Exercise → Please copy out each line of the entries in which "params" appears.

** Material to process follows **

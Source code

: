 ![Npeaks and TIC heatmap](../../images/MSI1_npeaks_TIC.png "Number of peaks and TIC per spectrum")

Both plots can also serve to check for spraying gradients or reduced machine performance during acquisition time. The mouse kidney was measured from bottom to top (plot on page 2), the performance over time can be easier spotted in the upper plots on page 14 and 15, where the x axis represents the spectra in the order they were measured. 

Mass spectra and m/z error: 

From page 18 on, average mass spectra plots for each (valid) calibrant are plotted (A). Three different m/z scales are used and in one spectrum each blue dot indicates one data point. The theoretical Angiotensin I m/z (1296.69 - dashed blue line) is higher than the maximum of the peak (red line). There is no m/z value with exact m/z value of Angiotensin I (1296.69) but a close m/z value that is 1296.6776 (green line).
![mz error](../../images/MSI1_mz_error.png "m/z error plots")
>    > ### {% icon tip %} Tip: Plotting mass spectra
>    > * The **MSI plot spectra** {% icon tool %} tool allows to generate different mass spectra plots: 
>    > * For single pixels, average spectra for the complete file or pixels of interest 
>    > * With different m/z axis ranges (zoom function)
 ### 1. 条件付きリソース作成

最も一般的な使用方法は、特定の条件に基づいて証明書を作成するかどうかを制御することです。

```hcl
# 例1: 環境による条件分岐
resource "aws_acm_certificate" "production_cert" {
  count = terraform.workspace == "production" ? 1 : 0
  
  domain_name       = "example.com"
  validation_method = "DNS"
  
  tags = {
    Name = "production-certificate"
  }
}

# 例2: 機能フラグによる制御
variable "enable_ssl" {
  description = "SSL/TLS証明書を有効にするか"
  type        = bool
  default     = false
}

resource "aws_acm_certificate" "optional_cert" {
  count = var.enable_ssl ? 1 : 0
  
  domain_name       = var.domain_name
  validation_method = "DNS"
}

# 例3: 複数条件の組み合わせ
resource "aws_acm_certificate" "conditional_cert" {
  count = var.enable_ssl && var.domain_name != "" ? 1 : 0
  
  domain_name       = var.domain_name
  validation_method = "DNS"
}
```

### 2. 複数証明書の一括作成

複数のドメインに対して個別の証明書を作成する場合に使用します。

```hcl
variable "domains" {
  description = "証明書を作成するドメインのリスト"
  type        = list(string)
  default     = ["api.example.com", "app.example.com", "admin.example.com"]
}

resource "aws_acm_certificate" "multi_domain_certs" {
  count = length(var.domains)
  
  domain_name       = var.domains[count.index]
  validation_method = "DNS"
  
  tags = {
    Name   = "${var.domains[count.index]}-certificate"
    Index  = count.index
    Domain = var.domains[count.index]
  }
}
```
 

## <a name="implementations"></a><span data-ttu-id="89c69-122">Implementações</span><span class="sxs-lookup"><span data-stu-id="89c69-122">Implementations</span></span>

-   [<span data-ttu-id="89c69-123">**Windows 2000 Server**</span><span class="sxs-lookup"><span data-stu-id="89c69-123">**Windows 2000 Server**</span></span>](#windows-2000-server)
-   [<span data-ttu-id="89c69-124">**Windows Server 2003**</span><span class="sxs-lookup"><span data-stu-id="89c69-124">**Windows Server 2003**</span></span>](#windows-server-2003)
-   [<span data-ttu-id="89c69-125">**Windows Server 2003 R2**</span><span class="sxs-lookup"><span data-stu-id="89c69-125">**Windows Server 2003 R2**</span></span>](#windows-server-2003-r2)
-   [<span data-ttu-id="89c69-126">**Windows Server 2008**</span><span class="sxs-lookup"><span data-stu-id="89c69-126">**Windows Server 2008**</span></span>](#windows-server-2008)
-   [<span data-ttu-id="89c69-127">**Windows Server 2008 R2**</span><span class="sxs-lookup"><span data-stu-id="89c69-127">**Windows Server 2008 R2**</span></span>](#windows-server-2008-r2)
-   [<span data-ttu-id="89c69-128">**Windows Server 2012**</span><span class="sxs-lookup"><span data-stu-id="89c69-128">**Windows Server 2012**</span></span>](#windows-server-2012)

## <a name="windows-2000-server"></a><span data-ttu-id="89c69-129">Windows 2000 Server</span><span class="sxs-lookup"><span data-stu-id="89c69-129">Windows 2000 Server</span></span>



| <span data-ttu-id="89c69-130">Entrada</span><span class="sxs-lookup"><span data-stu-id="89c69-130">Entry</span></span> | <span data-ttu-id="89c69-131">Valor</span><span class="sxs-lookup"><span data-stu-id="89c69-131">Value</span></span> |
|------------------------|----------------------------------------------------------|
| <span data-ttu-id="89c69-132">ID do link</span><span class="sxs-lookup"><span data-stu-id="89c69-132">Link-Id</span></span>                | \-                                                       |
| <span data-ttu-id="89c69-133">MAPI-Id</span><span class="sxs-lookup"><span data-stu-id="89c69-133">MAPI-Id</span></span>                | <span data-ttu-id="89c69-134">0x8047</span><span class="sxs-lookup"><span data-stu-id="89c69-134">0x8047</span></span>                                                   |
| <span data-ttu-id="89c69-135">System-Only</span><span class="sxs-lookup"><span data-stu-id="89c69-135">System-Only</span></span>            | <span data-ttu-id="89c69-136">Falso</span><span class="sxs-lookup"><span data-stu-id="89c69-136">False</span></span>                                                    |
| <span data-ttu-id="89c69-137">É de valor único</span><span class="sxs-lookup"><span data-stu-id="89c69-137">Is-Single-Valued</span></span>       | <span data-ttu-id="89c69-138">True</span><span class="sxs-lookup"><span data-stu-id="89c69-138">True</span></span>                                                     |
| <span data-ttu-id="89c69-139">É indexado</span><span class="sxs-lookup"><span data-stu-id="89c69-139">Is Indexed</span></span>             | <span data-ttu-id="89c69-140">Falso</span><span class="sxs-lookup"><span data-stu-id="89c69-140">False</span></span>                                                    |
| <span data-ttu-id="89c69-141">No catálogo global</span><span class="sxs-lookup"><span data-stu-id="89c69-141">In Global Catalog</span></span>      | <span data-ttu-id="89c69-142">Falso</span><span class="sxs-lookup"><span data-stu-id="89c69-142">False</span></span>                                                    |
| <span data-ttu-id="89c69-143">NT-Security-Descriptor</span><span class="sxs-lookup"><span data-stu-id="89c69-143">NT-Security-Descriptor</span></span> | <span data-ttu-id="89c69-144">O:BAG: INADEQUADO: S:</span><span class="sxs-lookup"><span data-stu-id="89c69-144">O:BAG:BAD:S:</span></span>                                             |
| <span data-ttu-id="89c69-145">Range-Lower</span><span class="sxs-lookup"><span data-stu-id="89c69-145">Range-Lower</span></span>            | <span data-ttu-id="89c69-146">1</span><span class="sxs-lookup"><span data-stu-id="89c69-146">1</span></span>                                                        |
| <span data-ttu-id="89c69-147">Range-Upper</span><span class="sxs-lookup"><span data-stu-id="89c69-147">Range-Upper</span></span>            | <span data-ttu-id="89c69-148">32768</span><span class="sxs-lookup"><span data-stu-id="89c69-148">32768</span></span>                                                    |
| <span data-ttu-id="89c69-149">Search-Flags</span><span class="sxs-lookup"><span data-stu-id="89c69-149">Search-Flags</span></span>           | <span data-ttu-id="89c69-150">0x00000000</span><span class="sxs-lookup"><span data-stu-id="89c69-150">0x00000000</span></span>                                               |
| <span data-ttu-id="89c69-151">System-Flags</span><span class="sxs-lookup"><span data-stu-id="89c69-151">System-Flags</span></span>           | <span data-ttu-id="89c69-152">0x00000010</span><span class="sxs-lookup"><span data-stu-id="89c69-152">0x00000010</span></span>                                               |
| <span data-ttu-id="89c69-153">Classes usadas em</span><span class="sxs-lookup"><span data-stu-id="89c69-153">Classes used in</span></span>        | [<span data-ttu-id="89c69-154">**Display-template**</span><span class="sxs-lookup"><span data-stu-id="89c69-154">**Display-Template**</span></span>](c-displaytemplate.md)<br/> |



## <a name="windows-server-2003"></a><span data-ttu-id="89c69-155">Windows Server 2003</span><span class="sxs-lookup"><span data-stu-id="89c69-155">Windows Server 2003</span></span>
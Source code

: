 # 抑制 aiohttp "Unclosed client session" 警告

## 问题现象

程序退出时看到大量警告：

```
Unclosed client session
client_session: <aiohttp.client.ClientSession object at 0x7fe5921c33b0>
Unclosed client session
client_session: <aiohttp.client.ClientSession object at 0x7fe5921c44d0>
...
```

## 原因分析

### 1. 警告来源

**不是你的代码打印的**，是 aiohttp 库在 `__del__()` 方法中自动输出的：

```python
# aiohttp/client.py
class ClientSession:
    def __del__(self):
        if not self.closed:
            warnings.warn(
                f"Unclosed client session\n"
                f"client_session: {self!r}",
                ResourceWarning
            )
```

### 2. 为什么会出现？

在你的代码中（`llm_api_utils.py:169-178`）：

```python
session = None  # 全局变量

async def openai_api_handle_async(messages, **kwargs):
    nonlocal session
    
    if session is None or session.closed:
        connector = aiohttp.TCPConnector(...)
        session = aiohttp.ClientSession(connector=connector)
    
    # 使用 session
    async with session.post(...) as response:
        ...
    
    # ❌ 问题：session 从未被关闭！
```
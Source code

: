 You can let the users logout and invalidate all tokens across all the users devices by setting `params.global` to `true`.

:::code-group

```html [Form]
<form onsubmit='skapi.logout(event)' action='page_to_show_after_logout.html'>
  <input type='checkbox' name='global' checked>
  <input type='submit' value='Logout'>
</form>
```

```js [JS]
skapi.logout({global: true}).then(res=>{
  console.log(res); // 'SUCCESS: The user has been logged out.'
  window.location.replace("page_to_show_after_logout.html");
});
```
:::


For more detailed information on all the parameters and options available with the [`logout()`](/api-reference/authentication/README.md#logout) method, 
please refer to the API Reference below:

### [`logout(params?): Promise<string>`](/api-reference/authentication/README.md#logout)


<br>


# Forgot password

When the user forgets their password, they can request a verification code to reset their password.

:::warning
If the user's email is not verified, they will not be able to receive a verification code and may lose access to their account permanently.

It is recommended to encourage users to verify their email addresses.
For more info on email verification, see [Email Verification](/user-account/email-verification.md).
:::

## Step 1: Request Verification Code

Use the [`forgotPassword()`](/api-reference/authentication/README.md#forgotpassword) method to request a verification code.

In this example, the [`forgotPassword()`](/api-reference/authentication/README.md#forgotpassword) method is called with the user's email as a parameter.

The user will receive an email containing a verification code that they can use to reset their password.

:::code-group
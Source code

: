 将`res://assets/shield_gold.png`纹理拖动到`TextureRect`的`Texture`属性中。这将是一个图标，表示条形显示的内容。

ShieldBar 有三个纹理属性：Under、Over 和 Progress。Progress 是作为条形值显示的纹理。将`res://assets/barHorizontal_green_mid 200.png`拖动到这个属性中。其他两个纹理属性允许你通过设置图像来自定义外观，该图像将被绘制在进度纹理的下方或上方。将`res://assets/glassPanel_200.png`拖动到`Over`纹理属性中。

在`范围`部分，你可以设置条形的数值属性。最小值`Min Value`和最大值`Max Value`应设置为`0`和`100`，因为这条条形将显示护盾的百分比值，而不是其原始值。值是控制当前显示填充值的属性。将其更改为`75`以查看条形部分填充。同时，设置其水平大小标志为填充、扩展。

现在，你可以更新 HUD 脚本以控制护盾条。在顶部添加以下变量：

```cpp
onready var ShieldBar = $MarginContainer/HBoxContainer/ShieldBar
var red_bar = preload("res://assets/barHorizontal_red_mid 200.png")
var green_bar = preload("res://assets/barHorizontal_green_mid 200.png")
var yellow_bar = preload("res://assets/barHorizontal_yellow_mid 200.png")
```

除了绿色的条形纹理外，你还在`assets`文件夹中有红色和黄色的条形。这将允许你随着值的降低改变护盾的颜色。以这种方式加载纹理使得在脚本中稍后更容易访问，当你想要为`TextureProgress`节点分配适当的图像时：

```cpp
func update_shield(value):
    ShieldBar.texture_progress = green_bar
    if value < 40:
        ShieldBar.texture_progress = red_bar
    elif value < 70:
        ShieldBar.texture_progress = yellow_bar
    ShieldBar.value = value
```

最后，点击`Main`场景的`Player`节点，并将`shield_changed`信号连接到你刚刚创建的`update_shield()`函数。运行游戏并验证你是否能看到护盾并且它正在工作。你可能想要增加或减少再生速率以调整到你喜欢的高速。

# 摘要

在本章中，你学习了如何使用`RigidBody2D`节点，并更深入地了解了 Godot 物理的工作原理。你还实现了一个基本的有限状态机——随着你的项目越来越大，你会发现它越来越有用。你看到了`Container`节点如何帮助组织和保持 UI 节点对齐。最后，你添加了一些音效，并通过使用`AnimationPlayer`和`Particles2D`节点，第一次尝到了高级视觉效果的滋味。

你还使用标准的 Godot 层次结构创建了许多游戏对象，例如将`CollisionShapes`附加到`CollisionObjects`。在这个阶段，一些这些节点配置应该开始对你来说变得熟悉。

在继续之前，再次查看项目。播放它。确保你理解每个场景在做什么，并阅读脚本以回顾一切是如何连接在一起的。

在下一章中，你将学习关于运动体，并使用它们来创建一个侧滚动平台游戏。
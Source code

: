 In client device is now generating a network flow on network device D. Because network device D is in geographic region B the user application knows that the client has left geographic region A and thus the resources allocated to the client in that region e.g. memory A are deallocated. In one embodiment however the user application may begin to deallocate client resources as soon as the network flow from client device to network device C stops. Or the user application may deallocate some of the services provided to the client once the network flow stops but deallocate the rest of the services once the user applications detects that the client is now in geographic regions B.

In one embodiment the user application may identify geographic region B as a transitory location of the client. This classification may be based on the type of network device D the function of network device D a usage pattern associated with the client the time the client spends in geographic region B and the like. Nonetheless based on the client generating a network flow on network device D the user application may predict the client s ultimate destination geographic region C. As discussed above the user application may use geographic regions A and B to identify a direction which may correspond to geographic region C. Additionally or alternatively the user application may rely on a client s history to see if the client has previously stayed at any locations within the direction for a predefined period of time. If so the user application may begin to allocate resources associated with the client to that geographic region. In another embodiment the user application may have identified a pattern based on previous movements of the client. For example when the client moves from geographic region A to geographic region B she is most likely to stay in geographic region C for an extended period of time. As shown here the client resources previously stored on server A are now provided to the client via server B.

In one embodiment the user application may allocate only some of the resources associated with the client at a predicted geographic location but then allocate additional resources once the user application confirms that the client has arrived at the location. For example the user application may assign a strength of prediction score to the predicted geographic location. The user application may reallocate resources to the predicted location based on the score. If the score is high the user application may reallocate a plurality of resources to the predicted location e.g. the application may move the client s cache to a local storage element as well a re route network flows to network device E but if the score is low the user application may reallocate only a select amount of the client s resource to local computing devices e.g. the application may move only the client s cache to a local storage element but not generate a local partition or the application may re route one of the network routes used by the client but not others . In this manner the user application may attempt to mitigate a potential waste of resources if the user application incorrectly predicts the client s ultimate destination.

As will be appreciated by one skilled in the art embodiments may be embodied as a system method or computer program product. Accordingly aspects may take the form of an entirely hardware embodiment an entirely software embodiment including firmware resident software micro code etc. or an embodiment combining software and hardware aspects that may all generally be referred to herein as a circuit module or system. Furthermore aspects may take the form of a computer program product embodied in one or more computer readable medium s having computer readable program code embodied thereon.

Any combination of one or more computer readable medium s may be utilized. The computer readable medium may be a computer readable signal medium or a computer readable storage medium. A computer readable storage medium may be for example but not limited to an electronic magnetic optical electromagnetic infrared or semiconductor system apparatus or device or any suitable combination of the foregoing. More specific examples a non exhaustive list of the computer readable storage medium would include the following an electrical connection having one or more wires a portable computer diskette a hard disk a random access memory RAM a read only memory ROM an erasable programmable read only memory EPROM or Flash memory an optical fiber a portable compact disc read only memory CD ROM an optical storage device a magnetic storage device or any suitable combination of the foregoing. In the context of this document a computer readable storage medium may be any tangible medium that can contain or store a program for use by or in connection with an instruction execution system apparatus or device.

** End of Material to process **

Written answer →
: You can let the users logout and invalidate all tokens across all the users devices by setting `params.global` to `true`.
### [`logout(params?): Promise<string>`](/api-reference/authentication/README.md#logout)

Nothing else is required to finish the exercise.